-- Exercise aim --
Across the data, every line with the word "files" counts once; state the total alone.

-- Data --
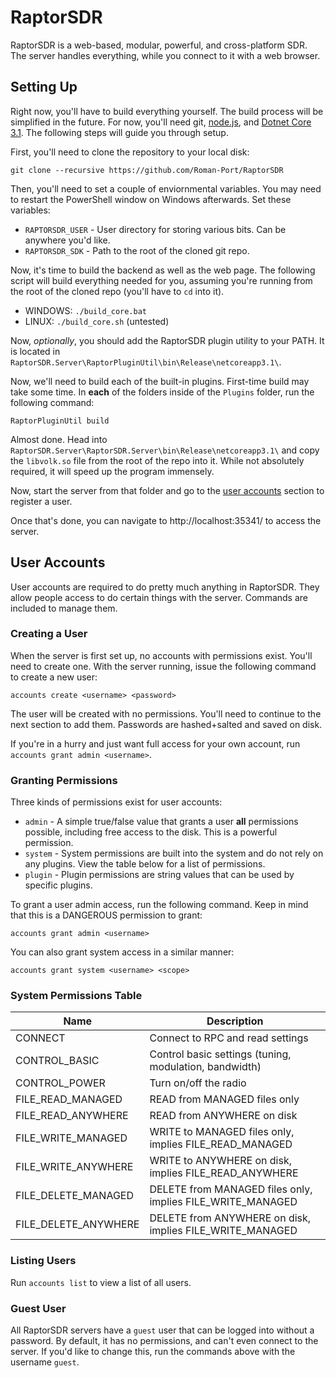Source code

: # RaptorSDR

RaptorSDR is a web-based, modular, powerful, and cross-platform SDR. The server handles everything, while you connect to it with a web browser.

## Setting Up

Right now, you'll have to build everything yourself. The build process will be simplified in the future. For now, you'll need git, [node.js](https://nodejs.org/en/), and [Dotnet Core 3.1](https://dotnet.microsoft.com/download). The following steps will guide you through setup.

First, you'll need to clone the repository to your local disk:

```
git clone --recursive https://github.com/Roman-Port/RaptorSDR
```

Then, you'll need to set a couple of enviornmental variables. You may need to restart the PowerShell window on Windows afterwards. Set these variables:

* ``RAPTORSDR_USER`` - User directory for storing various bits. Can be anywhere you'd like.
* ``RAPTORSDR_SDK`` - Path to the root of the cloned git repo.

Now, it's time to build the backend as well as the web page. The following script will build everything needed for you, assuming you're running from the root of the cloned repo (you'll have to ``cd`` into it).

* WINDOWS: ``./build_core.bat``
* LINUX: ``./build_core.sh`` (untested)

Now, *optionally*, you should add the RaptorSDR plugin utility to your PATH. It is located in ``RaptorSDR.Server\RaptorPluginUtil\bin\Release\netcoreapp3.1\``.

Now, we'll need to build each of the built-in plugins. First-time build may take some time. In **each** of the folders inside of the ``Plugins`` folder, run the following command:

``RaptorPluginUtil build``

Almost done. Head into ``RaptorSDR.Server\RaptorSDR.Server\bin\Release\netcoreapp3.1\`` and copy the ``libvolk.so`` file from the root of the repo into it. While not absolutely required, it will speed up the program immensely.

Now, start the server from that folder and go to the [user accounts](#user-accounts) section to register a user.

Once that's done, you can navigate to http://localhost:35341/ to access the server.

## User Accounts

User accounts are required to do pretty much anything in RaptorSDR. They allow people access to do certain things with the server. Commands are included to manage them.

### Creating a User

When the server is first set up, no accounts with permissions exist. You'll need to create one. With the server running, issue the following command to create a new user:

```
accounts create <username> <password>
```

The user will be created with no permissions. You'll need to continue to the next section to add them. Passwords are hashed+salted and saved on disk.

If you're in a hurry and just want full access for your own account, run ``accounts grant admin <username>``.

### Granting Permissions

Three kinds of permissions exist for user accounts:

* ``admin`` - A simple true/false value that grants a user __all__ permissions possible, including free access to the disk. This is a powerful permission.
* ``system`` - System permissions are built into the system and do not rely on any plugins. View the table below for a list of permissions.
* ``plugin`` - Plugin permissions are string values that can be used by specific plugins.

To grant a user admin access, run the following command. Keep in mind that this is a DANGEROUS permission to grant:

```
accounts grant admin <username>
```

You can also grant system access in a similar manner:

```
accounts grant system <username> <scope>
```

### System Permissions Table

| Name                 | Description                                                |
|----------------------|------------------------------------------------------------|
| CONNECT              | Connect to RPC and read settings                           |
| CONTROL_BASIC        | Control basic settings (tuning, modulation, bandwidth)     |
| CONTROL_POWER        | Turn on/off the radio                                      |
| FILE_READ_MANAGED    | READ from MANAGED files only                               |
| FILE_READ_ANYWHERE   | READ from ANYWHERE on disk                                 |
| FILE_WRITE_MANAGED   | WRITE to MANAGED files only, implies FILE_READ_MANAGED     |
| FILE_WRITE_ANYWHERE  | WRITE to ANYWHERE on disk, implies FILE_READ_ANYWHERE      |
| FILE_DELETE_MANAGED  | DELETE from MANAGED files only, implies FILE_WRITE_MANAGED |
| FILE_DELETE_ANYWHERE | DELETE from ANYWHERE on disk, implies FILE_WRITE_MANAGED   |

### Listing Users

Run ``accounts list`` to view a list of all users.

### Guest User

All RaptorSDR servers have a ``guest`` user that can be logged into without a password. By default, it has no permissions, and can't even connect to the server. If you'd like to change this, run the commands above with the username ``guest``.
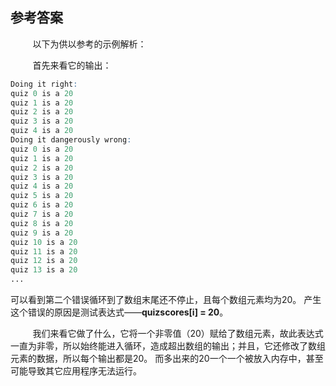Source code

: ## 参考答案

&nbsp;&nbsp;&nbsp;&nbsp;&nbsp;&nbsp;&nbsp;&nbsp;
以下为供以参考的示例解析：

&nbsp;&nbsp;&nbsp;&nbsp;&nbsp;&nbsp;&nbsp;&nbsp;
首先来看它的输出：

```r
Doing it right:
quiz 0 is a 20
quiz 1 is a 20
quiz 2 is a 20
quiz 3 is a 20
quiz 4 is a 20
Doing it dangerously wrong:
quiz 0 is a 20
quiz 1 is a 20
quiz 2 is a 20
quiz 3 is a 20
quiz 4 is a 20
quiz 5 is a 20
quiz 6 is a 20
quiz 7 is a 20
quiz 8 is a 20
quiz 9 is a 20
quiz 10 is a 20
quiz 11 is a 20
quiz 12 is a 20
quiz 13 is a 20
...
```

可以看到第二个错误循环到了数组末尾还不停止，且每个数组元素均为20。
产生这个错误的原因是测试表达式——**quizscores[i] = 20**。

&nbsp;&nbsp;&nbsp;&nbsp;&nbsp;&nbsp;&nbsp;&nbsp;
我们来看它做了什么，它将一个非零值（20）赋给了数组元素，故此表达式一直为非零，所以始终能进入循环，造成超出数组的输出；并且，它还修改了数组元素的数据，所以每个输出都是20。
而多出来的20一个一个被放入内存中，甚至可能导致其它应用程序无法运行。


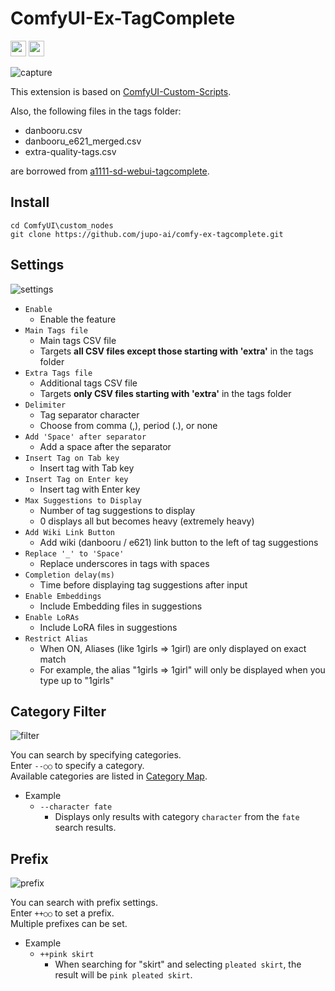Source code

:# ComfyUI-Ex-TagComplete

[<img src="https://img.shields.io/badge/lang-English-red.svg?style=plastic" height="25" />](README.en.md)
[<img src="https://img.shields.io/badge/言語-日本語-green.svg?style=plastic" height="25" />](README.md)

![capture](https://files.catbox.moe/fv292m.webp)

This extension is based on [ComfyUI-Custom-Scripts](https://github.com/pythongosssss/ComfyUI-Custom-Scripts).

Also, the following files in the tags folder:

- danbooru.csv
- danbooru_e621_merged.csv
- extra-quality-tags.csv

are borrowed from [a1111-sd-webui-tagcomplete](https://github.com/DominikDoom/a1111-sd-webui-tagcomplete).

## Install
```
cd ComfyUI\custom_nodes
git clone https://github.com/jupo-ai/comfy-ex-tagcomplete.git
```

## Settings
![settings](https://files.catbox.moe/0ai9mj.png)

- `Enable`
  - Enable the feature
- `Main Tags file`
  - Main tags CSV file
  - Targets **all CSV files except those starting with 'extra'** in the tags folder
- `Extra Tags file`
  - Additional tags CSV file
  - Targets **only CSV files starting with 'extra'** in the tags folder
- `Delimiter`
  - Tag separator character
  - Choose from comma (,), period (.), or none
- `Add 'Space' after separator`
  - Add a space after the separator
- `Insert Tag on Tab key`
  - Insert tag with Tab key
- `Insert Tag on Enter key`
  - Insert tag with Enter key
- `Max Suggestions to Display`
  - Number of tag suggestions to display
  - 0 displays all but becomes heavy (extremely heavy)
- `Add Wiki Link Button`
  - Add wiki (danbooru / e621) link button to the left of tag suggestions
- `Replace '_' to 'Space'`
  - Replace underscores in tags with spaces
- `Completion delay(ms)`
  - Time before displaying tag suggestions after input
- `Enable Embeddings`
  - Include Embedding files in suggestions
- `Enable LoRAs`
  - Include LoRA files in suggestions
- `Restrict Alias`
  - When ON, Aliases (like 1girls => 1girl) are only displayed on exact match
  - For example, the alias "1girls => 1girl" will only be displayed when you type up to "1girls"

## Category Filter
![filter](https://files.catbox.moe/bir330.png)

You can search by specifying categories.  
Enter `--○○` to specify a category.  
Available categories are listed in [Category Map](category_map.csv).  
- Example
  - `--character fate`
    - Displays only results with category `character` from the `fate` search results.

## Prefix
![prefix](https://files.catbox.moe/uddq2d.png)

You can search with prefix settings.  
Enter `++○○` to set a prefix.  
Multiple prefixes can be set.  
- Example
  - `++pink skirt`
    - When searching for "skirt" and selecting `pleated skirt`, the result will be `pink pleated skirt`.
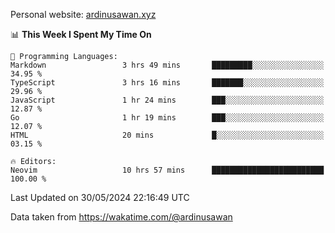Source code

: Personal website: [ardinusawan.xyz](https://ardinusawan.xyz)

<!--START_SECTION:waka-->
📊 **This Week I Spent My Time On** 

```text
💬 Programming Languages: 
Markdown                 3 hrs 49 mins       █████████░░░░░░░░░░░░░░░░   34.95 % 
TypeScript               3 hrs 16 mins       ███████░░░░░░░░░░░░░░░░░░   29.96 % 
JavaScript               1 hr 24 mins        ███░░░░░░░░░░░░░░░░░░░░░░   12.87 % 
Go                       1 hr 19 mins        ███░░░░░░░░░░░░░░░░░░░░░░   12.07 % 
HTML                     20 mins             █░░░░░░░░░░░░░░░░░░░░░░░░   03.15 % 

🔥 Editors: 
Neovim                   10 hrs 57 mins      █████████████████████████   100.00 % 
```


 Last Updated on 30/05/2024 22:16:49 UTC
<!--END_SECTION:waka-->
Data taken from https://wakatime.com/@ardinusawan
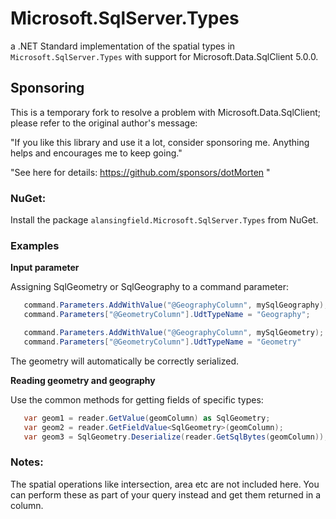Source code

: # Microsoft.SqlServer.Types
a .NET Standard implementation of the spatial types in `Microsoft.SqlServer.Types` with support for Microsoft.Data.SqlClient 5.0.0.

## Sponsoring

This is a temporary fork to resolve a problem with Microsoft.Data.SqlClient; please refer to the original author's message:

"If you like this library and use it a lot, consider sponsoring me. Anything helps and encourages me to keep going."

"See here for details: https://github.com/sponsors/dotMorten "

### NuGet:

Install the package `alansingfield.Microsoft.SqlServer.Types` from NuGet.

### Examples


**Input parameter**

Assigning SqlGeometry or SqlGeography to a command parameter:

```cs
   command.Parameters.AddWithValue("@GeographyColumn", mySqlGeography);
   command.Parameters["@GeometryColumn"].UdtTypeName = "Geography";

   command.Parameters.AddWithValue("@GeographyColumn", mySqlGeometry);
   command.Parameters["@GeometryColumn"].UdtTypeName = "Geometry" 
```
The geometry will automatically be correctly serialized.

**Reading geometry and geography**

Use the common methods for getting fields of specific types:

```cs
   var geom1 = reader.GetValue(geomColumn) as SqlGeometry;
   var geom2 = reader.GetFieldValue<SqlGeometry>(geomColumn);
   var geom3 = SqlGeometry.Deserialize(reader.GetSqlBytes(geomColumn)); //Avoids any potential assembly-redirect issue. See https://docs.microsoft.com/en-us/previous-versions/sql/2014/sql-server/install/warning-about-client-side-usage-of-geometry-geography-and-hierarchyid?view=sql-server-2014#corrective-action
```

### Notes:

The spatial operations like intersection, area etc are not included here. You can perform these as part of your query instead and get them returned in a column.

-- Solution --
12